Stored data
------------------------------------------------

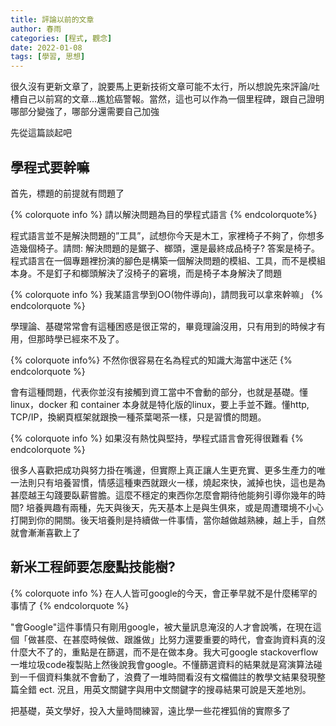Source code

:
```yaml
---
title: 評論以前的文章
author: 春雨
categories: [程式, 觀念]
date: 2022-01-08
tags: [學習, 思想] 
---
```


很久沒有更新文章了，說要馬上更新技術文章可能不太行，所以想說先來評論/吐槽自己以前寫的文章…尷尬癌警報。當然，這也可以作為一個里程碑，跟自己證明哪部分變強了，哪部分還需要自己加強

先從這篇談起吧

## 學程式要幹嘛

首先，標題的前提就有問題了

{% colorquote info %}
請以解決問題為目的學程式語言
{% endcolorquote%}

程式語言並不是解決問題的”工具”，試想你今天是木工，家裡椅子不夠了，你想多造幾個椅子。請問: 解決問題的是鋸子、榔頭，還是最終成品椅子? 答案是椅子。程式語言在一個專題裡扮演的腳色是構築一個解決問題的模組、工具，而不是模組本身。不是釘子和榔頭解決了沒椅子的窘境，而是椅子本身解決了問題

{% colorquote info %}
我某語言學到OO(物件導向)，請問我可以拿來幹嘛」
{% endcolorquote %}

學理論、基礎常常會有這種困惑是很正常的，畢竟理論沒用，只有用到的時候才有用，但那時學已經來不及了。

{% colorquote info%}
不然你很容易在名為程式的知識大海當中迷茫
{% endcolorquote %}

會有這種問題，代表你並沒有接觸到資工當中不會動的部分，也就是基礎。懂linux，docker 和 container 本身就是特化版的linux，要上手並不難。懂http, TCP/IP，換網頁框架就跟換一種茶葉喝茶一樣，只是習慣的問題。

{% colorquote info %}
如果沒有熱忱與堅持，學程式語言會死得很難看
{% endcolorquote %}

很多人喜歡把成功與努力掛在嘴邊，但實際上真正讓人生更充實、更多生產力的唯一法則只有培養習慣，情感這種東西就跟火一樣，燒起來快，滅掉也快，這也是為甚麼越王勾踐要臥薪嘗膽。這麼不穩定的東西你怎麼會期待他能夠引導你幾年的時間?
培養興趣有兩種，先天與後天，先天基本上是與生俱來，或是周遭環境不小心打開到你的開關。後天培養則是持續做一件事情，當你越做越熟練，越上手，自然就會漸漸喜歡上了

## 新米工程師要怎麼點技能樹?

{% colorquote info %}
在人人皆可google的今天，會正拳早就不是什麼稀罕的事情了
{% endcolorquote %}

"會Google"這件事情只有剛用google，被大量訊息淹沒的人才會說嘴，在現在這個「做甚麼、在甚麼時候做、跟誰做」比努力還要重要的時代，會查詢資料真的沒什麼大不了的，重點是在篩選，而不是在做本身。我大可google stackoverflow 一堆垃圾code複製貼上然後說我會google。不懂篩選資料的結果就是寫演算法碰到一千個資料集就不會動了，浪費了一堆時間看沒有文檔備註的教學文結果發現整篇全錯 ect. 況且，用英文關鍵字與用中文關鍵字的搜尋結果可說是天差地別。

把基礎，英文學好，投入大量時間練習，遠比學一些花裡狐俏的實際多了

------------------------------------------------

* **What you have to do**:
Although the records hold pictures, return only what remains, word for word.

* **Completed task**:
Source code

:
```yaml
---
title: 評論以前的文章
author: 春雨
categories: [程式, 觀念]
date: 2022-01-08
tags: [學習, 思想] 
---
```


很久沒有更新文章了，說要馬上更新技術文章可能不太行，所以想說先來評論/吐槽自己以前寫的文章…尷尬癌警報。當然，這也可以作為一個里程碑，跟自己證明哪部分變強了，哪部分還需要自己加強

先從這篇談起吧

## 學程式要幹嘛

首先，標題的前提就有問題了

{% colorquote info %}
請以解決問題為目的學程式語言
{% endcolorquote%}

程式語言並不是解決問題的”工具”，試想你今天是木工，家裡椅子不夠了，你想多造幾個椅子。請問: 解決問題的是鋸子、榔頭，還是最終成品椅子? 答案是椅子。程式語言在一個專題裡扮演的腳色是構築一個解決問題的模組、工具，而不是模組本身。不是釘子和榔頭解決了沒椅子的窘境，而是椅子本身解決了問題

{% colorquote info %}
我某語言學到OO(物件導向)，請問我可以拿來幹嘛」
{% endcolorquote %}

學理論、基礎常常會有這種困惑是很正常的，畢竟理論沒用，只有用到的時候才有用，但那時學已經來不及了。

{% colorquote info%}
不然你很容易在名為程式的知識大海當中迷茫
{% endcolorquote %}

會有這種問題，代表你並沒有接觸到資工當中不會動的部分，也就是基礎。懂linux，docker 和 container 本身就是特化版的linux，要上手並不難。懂http, TCP/IP，換網頁框架就跟換一種茶葉喝茶一樣，只是習慣的問題。

{% colorquote info %}
如果沒有熱忱與堅持，學程式語言會死得很難看
{% endcolorquote %}

很多人喜歡把成功與努力掛在嘴邊，但實際上真正讓人生更充實、更多生產力的唯一法則只有培養習慣，情感這種東西就跟火一樣，燒起來快，滅掉也快，這也是為甚麼越王勾踐要臥薪嘗膽。這麼不穩定的東西你怎麼會期待他能夠引導你幾年的時間?
培養興趣有兩種，先天與後天，先天基本上是與生俱來，或是周遭環境不小心打開到你的開關。後天培養則是持續做一件事情，當你越做越熟練，越上手，自然就會漸漸喜歡上了

## 新米工程師要怎麼點技能樹?

{% colorquote info %}
在人人皆可google的今天，會正拳早就不是什麼稀罕的事情了
{% endcolorquote %}

"會Google"這件事情只有剛用google，被大量訊息淹沒的人才會說嘴，在現在這個「做甚麼、在甚麼時候做、跟誰做」比努力還要重要的時代，會查詢資料真的沒什麼大不了的，重點是在篩選，而不是在做本身。我大可google stackoverflow 一堆垃圾code複製貼上然後說我會google。不懂篩選資料的結果就是寫演算法碰到一千個資料集就不會動了，浪費了一堆時間看沒有文檔備註的教學文結果發現整篇全錯 ect. 況且，用英文關鍵字與用中文關鍵字的搜尋結果可說是天差地別。

把基礎，英文學好，投入大量時間練習，遠比學一些花裡狐俏的實際多了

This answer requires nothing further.